Three Rivers
Hudson~Mohawk~Schoharie
History From America's Most Famous Valleys

This article was sent to us by Elizabeth (Klock) Hoagey. It appeared at some time during the late 1920's or early 1930's in the St. Johnsville Enterprise and News. The owner of the E & N at the time was Lou D. MacWethy. His granddaughter has permitted articles from this time period to be used on the Fort Klock web site.

Brant and Herkimer

The Story of Their Last Council at Unadilla June 18- 27, 1777 and Route Traversed by Herkimer and His Men to and From Fort Herkimer and Unadilla.

A paper prepared by Mrs. C. W. Crim.

And Read before the Jordanville Chapter D. A. R.

For acts of courage and heroism none are more worthy to be recorded than those of the first settlers in the defenseless settlements in the southern part of Herkimer county (the Mohawk Susquehanna Divide) and Upper Susquehanna region.

This country was known, at the time of the settlement of the Mohawk Valley to be a popular resort and favorite hunting ground of the five great nations that had joined in forming a confederacy which for durability and power was unequaled in Indian history,

"The numerous Indian trails leading through the southern part of Herkimer county, where the settlements were made, give evidence of the former occupation of these tribes. They were the Mohawks, Oneidas, Onondagas, Cayugas and Senecas, called by the French, Iroquois and the Five Nations by the English."

The six beautiful lakes, almost within sight of each other, Otsego, Canadarago, Wiantha, Summit, Allen and Cedar. Also "Mineral Springs" that abound at Richfield Springs and head waters of the Otsquago, are mentioned in Vanden Bogart's Journal written in winter 1635 When he traversed the Oneida and Seneca Trails to and from "Fort Orange (Albany) to Oneida Castle.

In consequence of the close proximity of Brant and his warriors during the spring of 1777 the people of these settlements were kept in a constant state of excitement, he having come down from Canada, without committing any depredations, suddenly appeared at Unadilla and required the people of that settlement to furnish his followers with provisions.

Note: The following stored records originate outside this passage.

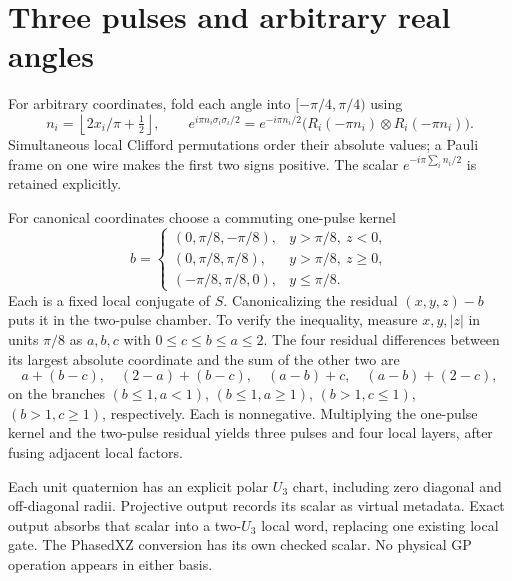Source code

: \documentclass[11pt]{article}
\begin{document}
\section{Three pulses and arbitrary real angles}
For arbitrary coordinates, fold each angle into $[-\pi/4,\pi/4)$ using
\[
 n_i=\left\lfloor2x_i/\pi+\tfrac12\right\rfloor,\qquad
 e^{i\pi n_i\sigma_i\sigma_i/2}
 =e^{-i\pi n_i/2}\bigl(R_i(-\pi n_i)\otimes R_i(-\pi n_i)\bigr).
\]
Simultaneous local Clifford permutations order their absolute values;
a Pauli frame on one wire makes the first two signs positive.
The scalar $e^{-i\pi\sum_i n_i/2}$ is retained explicitly.

For canonical coordinates choose a commuting one-pulse kernel
\[
 b=\begin{cases}
 (0,\pi/8,-\pi/8),&y>\pi/8,\ z<0,\\
 (0,\pi/8,\pi/8),&y>\pi/8,\ z\geq0,\\
 (-\pi/8,\pi/8,0),&y\leq\pi/8.
 \end{cases}
\]
Each is a fixed local conjugate of $S$. Canonicalizing the residual
$(x,y,z)-b$ puts it in the two-pulse chamber. To verify the inequality,
measure $x,y,|z|$ in units $\pi/8$ as $a,b,c$ with
$0\leq c\leq b\leq a\leq2$. The four residual differences between its
largest absolute coordinate and the sum of the other two are
\[
 a+(b-c),\quad (2-a)+(b-c),\quad (a-b)+c,\quad (a-b)+(2-c),
\]
on the branches $(b\leq1,a<1)$, $(b\leq1,a\geq1)$,
$(b>1,c\leq1)$, $(b>1,c\geq1)$, respectively. Each is nonnegative.
Multiplying the one-pulse kernel and the two-pulse residual yields three
pulses and four local layers, after fusing adjacent local factors.

Each unit quaternion has an explicit polar $U_3$ chart, including zero
diagonal and off-diagonal radii. Projective output records its scalar as
virtual metadata. Exact output absorbs that scalar into a two-$U_3$ local
word, replacing one existing local gate. The PhasedXZ conversion has its
own checked scalar. No physical GP operation appears in either basis.
\end{document}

He stated that the object of his visit was to procure food which his people were greatly in need of and if they did not allow him to take this peaceably he must resort to force, and on Their departure they were allowed to drive off several cattle and sheep.

This visitation so alarmed the in habitants of the Mohawk-Susquehanna divide and the Upper Susquehanna region that they left their homes; some returned to the Mohawk valley and some to Cherry Valley.

The Indian forces continued to increase at Ohwaga and the anxiety of the people became greater with every report. Not a little uneasiness was also occasioned at the same time by the evidence that two of the loyalists who, had taken their departure the previous year were in communication with their wives and children in the remote settlements.

Some of the colonists wrote the committee of safety for troops to guard the frontier, while those from the exposed settlements proposed peaceable means of settling their difficulties. Brant had not been known to commit any acts of hostility in New York province and they were uncertain whether it was his intention to raise the hatchet in the contest or not.

General Herkimer had been a near neighbor of Brant before the trouble with England began, and it was thought he above all others, might persuade him not to take up arms against the colonies. Accordingly he was appointed to collect some of the local militia, 350 in all, to accompany him and visit Brant.

Outwardly the expedition was one of peace, but from the extent of the preparations and number of men selected to accompany him, it was evident the general was prepared for an emergency .

General Herkimer with men from the German Flats and Kingsland districts marched over the old road built from Fort Herkimer to Youngsfield (now Warren) by General Herkimer's father when he was road commissioner before the Revolution. This road led through Henderson patent and intersected the Oneida trail at Crain's Corners, thence south through Youngs patent.

Here they were joined by several men from the six settlements in this locality . These people were on the best of terms with the Indian chief and it was thought that through his influence, as well as by their square dealings with the Indians that they had nothing to fear though living remote from the protected settlements in the Mohawk valley.

The old Indian trail leading from Fort Herkimer to the Seneca country and the trail leading from Canajoharie to the Cayuga country intersected at the Kyle where lived Capt. Eckler. Brant was a frequent caller at his home and there are many incidents connected with these visits.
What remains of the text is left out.